Hai, saya kembali dengan resume buku “Non-Western International Relations Theory – Perspectives on and beyond Asia” dari Amitav Acharya dan Barry Busan. Buku ini banyak sekali digunakan baik dalam studi S1 juga S2. Kali ini saya publish mengenai adanya teori hubungan internasional non-barat yang ada di Jepang.
Sebelumnya, jika anda memperhatikan publishan saya sebelum-sebelumnya, saya sudah pernah memberikan translate tentang bagaimana teori HI di Korea, kemudian juga pernah mencontohkan Critical Review saya terhadap buku ini yang saya ambil dari tugas S1 saya, kira-kira 4 atau 5 tahun yang lalu.

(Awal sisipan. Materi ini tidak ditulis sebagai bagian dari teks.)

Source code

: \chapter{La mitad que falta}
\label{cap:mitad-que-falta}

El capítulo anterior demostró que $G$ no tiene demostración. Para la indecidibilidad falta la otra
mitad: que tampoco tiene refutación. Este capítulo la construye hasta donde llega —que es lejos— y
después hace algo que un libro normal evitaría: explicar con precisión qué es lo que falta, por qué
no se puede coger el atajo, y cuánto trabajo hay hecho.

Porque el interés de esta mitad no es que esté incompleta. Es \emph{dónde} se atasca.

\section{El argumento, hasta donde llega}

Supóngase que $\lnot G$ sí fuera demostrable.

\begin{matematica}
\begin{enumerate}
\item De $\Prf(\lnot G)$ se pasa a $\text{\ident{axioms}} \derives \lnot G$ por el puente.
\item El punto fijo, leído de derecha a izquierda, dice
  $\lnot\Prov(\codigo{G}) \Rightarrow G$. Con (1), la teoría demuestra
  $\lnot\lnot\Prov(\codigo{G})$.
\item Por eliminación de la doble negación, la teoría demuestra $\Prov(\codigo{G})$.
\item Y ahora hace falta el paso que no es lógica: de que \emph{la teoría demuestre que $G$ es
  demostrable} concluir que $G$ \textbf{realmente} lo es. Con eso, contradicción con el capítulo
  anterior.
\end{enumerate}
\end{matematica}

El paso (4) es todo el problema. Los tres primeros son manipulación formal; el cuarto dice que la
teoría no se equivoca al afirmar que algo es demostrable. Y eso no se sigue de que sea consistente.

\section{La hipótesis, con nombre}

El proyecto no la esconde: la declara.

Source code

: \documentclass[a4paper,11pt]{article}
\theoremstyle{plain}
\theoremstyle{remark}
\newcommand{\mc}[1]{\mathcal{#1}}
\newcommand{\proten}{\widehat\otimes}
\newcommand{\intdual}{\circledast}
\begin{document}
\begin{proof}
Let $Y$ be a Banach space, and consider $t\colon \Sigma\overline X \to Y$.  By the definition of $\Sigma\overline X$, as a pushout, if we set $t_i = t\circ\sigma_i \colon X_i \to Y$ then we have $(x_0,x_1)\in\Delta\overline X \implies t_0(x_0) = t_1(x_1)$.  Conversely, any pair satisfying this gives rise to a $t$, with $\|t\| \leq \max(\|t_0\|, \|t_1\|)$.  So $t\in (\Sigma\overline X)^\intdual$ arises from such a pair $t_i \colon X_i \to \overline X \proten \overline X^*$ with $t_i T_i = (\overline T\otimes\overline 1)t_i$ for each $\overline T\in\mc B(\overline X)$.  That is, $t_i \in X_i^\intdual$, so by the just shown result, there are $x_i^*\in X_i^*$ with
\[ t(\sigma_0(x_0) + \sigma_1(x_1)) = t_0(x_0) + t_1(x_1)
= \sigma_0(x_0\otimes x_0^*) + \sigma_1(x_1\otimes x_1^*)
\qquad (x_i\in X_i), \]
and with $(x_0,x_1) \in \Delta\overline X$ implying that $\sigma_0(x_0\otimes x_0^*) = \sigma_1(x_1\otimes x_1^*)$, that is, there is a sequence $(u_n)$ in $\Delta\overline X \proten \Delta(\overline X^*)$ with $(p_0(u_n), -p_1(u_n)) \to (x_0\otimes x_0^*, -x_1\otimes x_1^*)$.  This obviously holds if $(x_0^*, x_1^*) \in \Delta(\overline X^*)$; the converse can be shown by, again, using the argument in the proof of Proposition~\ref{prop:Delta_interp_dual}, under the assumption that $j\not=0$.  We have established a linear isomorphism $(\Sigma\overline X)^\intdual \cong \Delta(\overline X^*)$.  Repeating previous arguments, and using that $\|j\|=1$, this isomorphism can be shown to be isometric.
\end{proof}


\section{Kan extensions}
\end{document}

Nah, apa yang saya publish kali ini juga merupakan rekapan tugas saya sewaktu masih kuliah S1. Tetapi semoga masih banyak membantu. Tidak ada pengubahan yang saya lakukan, saya minta maaf karena juga sedikit waktu yang saya punya. Btw, ini merupakan hasil translate dari buku Amitav di Halaman 789!
Enjoy...
Why are there no
non-Western theories of
international relations?
The case of Japan
Setidaknya terdapat Tiga pemikir H. I yang sangat terkenal di Jepang, yaitu: Nishida, Tabata, dan Hirano, mereka merupakan perwakilan dari pemimpin ulama atau aktor yang terkenal dalam ilmu filsafat, hukum internasional, dan ekonomi di Jepang. Mereka adala orang-orang yang berpendirian keras dan memiliki perhatian besar terhadap Jepang dan Hubungan Internasional sejak berakhirnya Perang Dunia II.
Nishida sebagai Konstruktivis Bawaan
"Identitas" dikatakan Nishida sebagai salah satu konsep kunci (key concept) dalam studi ilmu H.I.
Akan tetapi konsep kunci tersebut bagi Nishida adalah sesuatu yang tidak mudah untuk dipahami secara memadai dengan metode positivis Anglo - Amerika sendiri. (Williams, 1996; Ong, 2004)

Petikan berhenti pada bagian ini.